[tlhIngan Hol] Klingon food vocabulary

James Landau savegraduation at yahoo.com
Mon Nov 22 13:34:33 PST 2021

 >From: "De'vID" <de.vid.jonpin at gmail.com>
>Subject: Re: [tlhIngan Hol] Klingon food vocabulary>>On Mon, 22 Nov 2021 at 07:31, James Landau <savegraduation at yahoo.com> wrote:



>The Arabic word for bulgur is pronounced like {borghel}. It is a food item,
>and it's sometimes fed to birds, but has nothing really to do with their
>eggs. There are a number of dishes cooked with both bulgur and quail eggs,
>but that's a rather weak connection. Maybe Okrand just thought they looked
>like tiny bird eggs.

That's interesting -- quite a likely connection, it seems!

I had a thought: *borgh* is probably how the Star Trek word "borg" would be rendered in Klingon (hurray for the ability to end words in the cluster -rgh!) *el* sounds like the Semitic root for god/God. Borg god, referring to the Borg Queen? (Just from what I've heard bits and pieces of elsewhere, as I've never watched the show).

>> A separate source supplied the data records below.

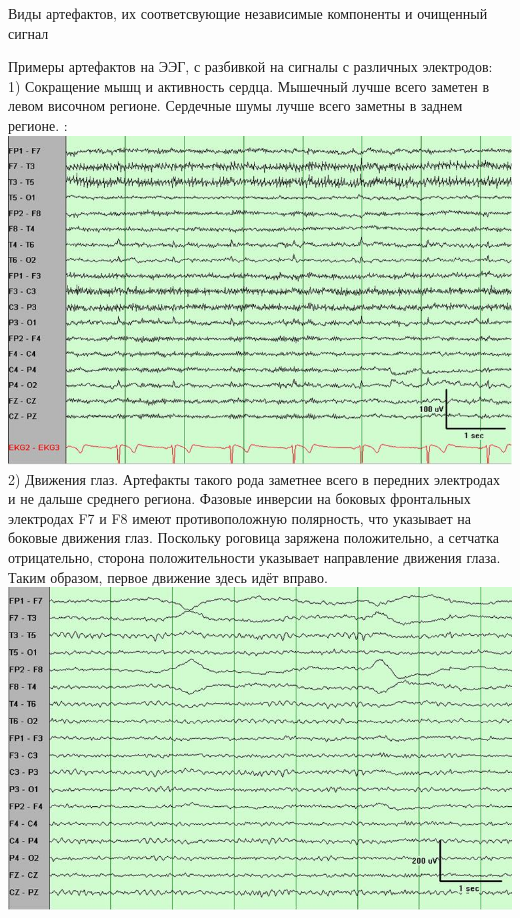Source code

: \documentclass[12pt, a4paper, titlepage]{extreport}
\begin{document}
	\begin{center}
		Виды артефактов, их соответсвующие независимые компоненты и очищенный сигнал  \cite{30}
	\end{center}
	Примеры артефактов на ЭЭГ, с разбивкой на сигналы с различных электродов:\\
	1) Сокращение мышц и активность сердца.  Мышечный лучше всего заметен в левом височном регионе. Сердечные шумы лучше всего заметны в заднем регионе. \cite{31}:\\
		\includegraphics[scale=1]{muscle_artifact.jpg}\\
	2) Движения  глаз. Артефакты такого рода заметнее всего в передних электродах и не дальше среднего региона. Фазовые инверсии на боковых фронтальных электродах F7 и F8 имеют противоположную полярность, что указывает на боковые движения глаз. Поскольку роговица заряжена положительно, а сетчатка отрицательно, сторона положительности указывает направление движения глаза. Таким образом, первое движение здесь идёт вправо. \cite{31}
	\includegraphics[scale=1]{eye_movement_artifact.jpg}\\
\end{document}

So what's the relevance of that? Well, on a conworlding and conlanging forum I frequent, we were discussing silicon-based life not long ago, and someone referenced a Star Trek episode that involved a planet with silicon-based life. I don't remember the name of the planet, but every few decades/centuries? every live silicon-based organism dies except one, who takes care of the eggs that will be hatched. The eggs look something like metal balls, and the guardian of the eggs looks like a rusty red rock. The Starship Enterprise explorers start cracking and killing the eggs until one of them telepathically locks with the egg-guardian, who explains that she is alive and these are the eggs they're killing. So maybe a bird with edible eggs had the name *borghel* chosen because there's something egg-related about the borgs, or specifically their queen (Borg-el)?

I see that Lieven has been working on the wiki page. Good. The food vocabulary page could always use some more eyes.

However, I noticed that many of the non-borrowing fruit words (cherry, grapefruit, pomegranate, etc.) are now missing from the page. What happened to them?

>There are some famous people named Borgel, including a Swiss watchmaker and
>a family of Tunisian rabbis, but again, nothing to do with birds or eggs
>that I could find.

Just about any combination of sounds can be a surname for some person on this planet or another, so I agree with you that the surname Borgel is unlikely to have to do with the bird called a borghel.